Content starts
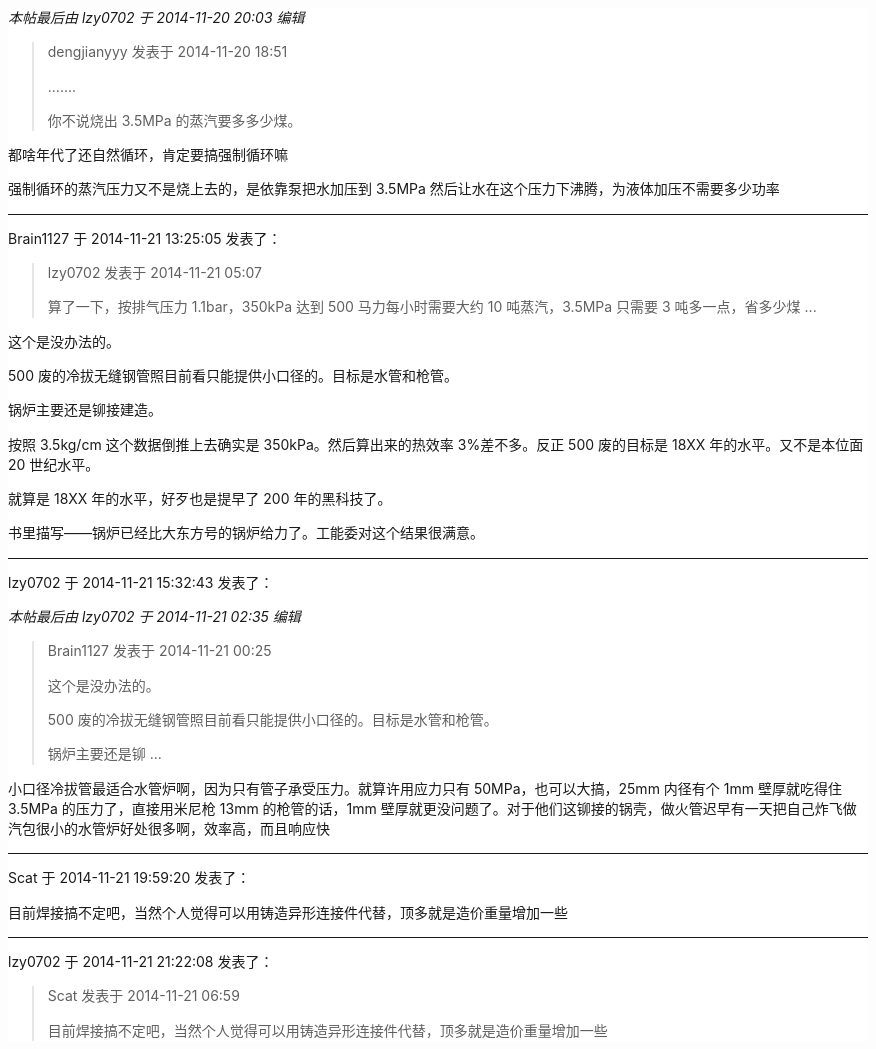 _本帖最后由 lzy0702 于 2014-11-20 20:03 编辑_

> dengjianyyy 发表于 2014-11-20 18:51
>
> .......
>
> 你不说烧出 3.5MPa 的蒸汽要多多少煤。

都啥年代了还自然循环，肯定要搞强制循环嘛

强制循环的蒸汽压力又不是烧上去的，是依靠泵把水加压到 3.5MPa 然后让水在这个压力下沸腾，为液体加压不需要多少功率

---

Brain1127 于 2014-11-21 13:25:05 发表了：

> lzy0702 发表于 2014-11-21 05:07
>
> 算了一下，按排气压力 1.1bar，350kPa 达到 500 马力每小时需要大约 10 吨蒸汽，3.5MPa 只需要 3 吨多一点，省多少煤 ...

这个是没办法的。

500 废的冷拔无缝钢管照目前看只能提供小口径的。目标是水管和枪管。

锅炉主要还是铆接建造。

按照 3.5kg/cm 这个数据倒推上去确实是 350kPa。然后算出来的热效率 3%差不多。反正 500 废的目标是 18XX 年的水平。又不是本位面 20 世纪水平。

就算是 18XX 年的水平，好歹也是提早了 200 年的黑科技了。

书里描写——锅炉已经比大东方号的锅炉给力了。工能委对这个结果很满意。

---

lzy0702 于 2014-11-21 15:32:43 发表了：

_本帖最后由 lzy0702 于 2014-11-21 02:35 编辑_

> Brain1127 发表于 2014-11-21 00:25
>
> 这个是没办法的。
>
> 500 废的冷拔无缝钢管照目前看只能提供小口径的。目标是水管和枪管。
>
> 锅炉主要还是铆 ...

小口径冷拔管最适合水管炉啊，因为只有管子承受压力。就算许用应力只有 50MPa，也可以大搞，25mm 内径有个 1mm 壁厚就吃得住 3.5MPa 的压力了，直接用米尼枪 13mm 的枪管的话，1mm 壁厚就更没问题了。对于他们这铆接的锅壳，做火管迟早有一天把自己炸飞做汽包很小的水管炉好处很多啊，效率高，而且响应快

---

Scat 于 2014-11-21 19:59:20 发表了：

目前焊接搞不定吧，当然个人觉得可以用铸造异形连接件代替，顶多就是造价重量增加一些

---

lzy0702 于 2014-11-21 21:22:08 发表了：

> Scat 发表于 2014-11-21 06:59
>
> 目前焊接搞不定吧，当然个人觉得可以用铸造异形连接件代替，顶多就是造价重量增加一些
Content ends
* Work to be completed *
Ignore the images and quote every line of the listing exactly.

* Exercise solution *
 _本帖最后由 lzy0702 于 2014-11-20 20:03 编辑_

> dengjianyyy 发表于 2014-11-20 18:51
>
> .......
>
> 你不说烧出 3.5MPa 的蒸汽要多多少煤。

都啥年代了还自然循环，肯定要搞强制循环嘛

强制循环的蒸汽压力又不是烧上去的，是依靠泵把水加压到 3.5MPa 然后让水在这个压力下沸腾，为液体加压不需要多少功率

---

Brain1127 于 2014-11-21 13:25:05 发表了：

> lzy0702 发表于 2014-11-21 05:07
>
> 算了一下，按排气压力 1.1bar，350kPa 达到 500 马力每小时需要大约 10 吨蒸汽，3.5MPa 只需要 3 吨多一点，省多少煤 ...

这个是没办法的。

500 废的冷拔无缝钢管照目前看只能提供小口径的。目标是水管和枪管。

锅炉主要还是铆接建造。

按照 3.5kg/cm 这个数据倒推上去确实是 350kPa。然后算出来的热效率 3%差不多。反正 500 废的目标是 18XX 年的水平。又不是本位面 20 世纪水平。

就算是 18XX 年的水平，好歹也是提早了 200 年的黑科技了。

书里描写——锅炉已经比大东方号的锅炉给力了。工能委对这个结果很满意。

---

lzy0702 于 2014-11-21 15:32:43 发表了：

_本帖最后由 lzy0702 于 2014-11-21 02:35 编辑_

> Brain1127 发表于 2014-11-21 00:25
>
> 这个是没办法的。
>
> 500 废的冷拔无缝钢管照目前看只能提供小口径的。目标是水管和枪管。
>
> 锅炉主要还是铆 ...

小口径冷拔管最适合水管炉啊，因为只有管子承受压力。就算许用应力只有 50MPa，也可以大搞，25mm 内径有个 1mm 壁厚就吃得住 3.5MPa 的压力了，直接用米尼枪 13mm 的枪管的话，1mm 壁厚就更没问题了。对于他们这铆接的锅壳，做火管迟早有一天把自己炸飞做汽包很小的水管炉好处很多啊，效率高，而且响应快

---

Scat 于 2014-11-21 19:59:20 发表了：

目前焊接搞不定吧，当然个人觉得可以用铸造异形连接件代替，顶多就是造价重量增加一些

---

lzy0702 于 2014-11-21 21:22:08 发表了：

> Scat 发表于 2014-11-21 06:59
>
> 目前焊接搞不定吧，当然个人觉得可以用铸造异形连接件代替，顶多就是造价重量增加一些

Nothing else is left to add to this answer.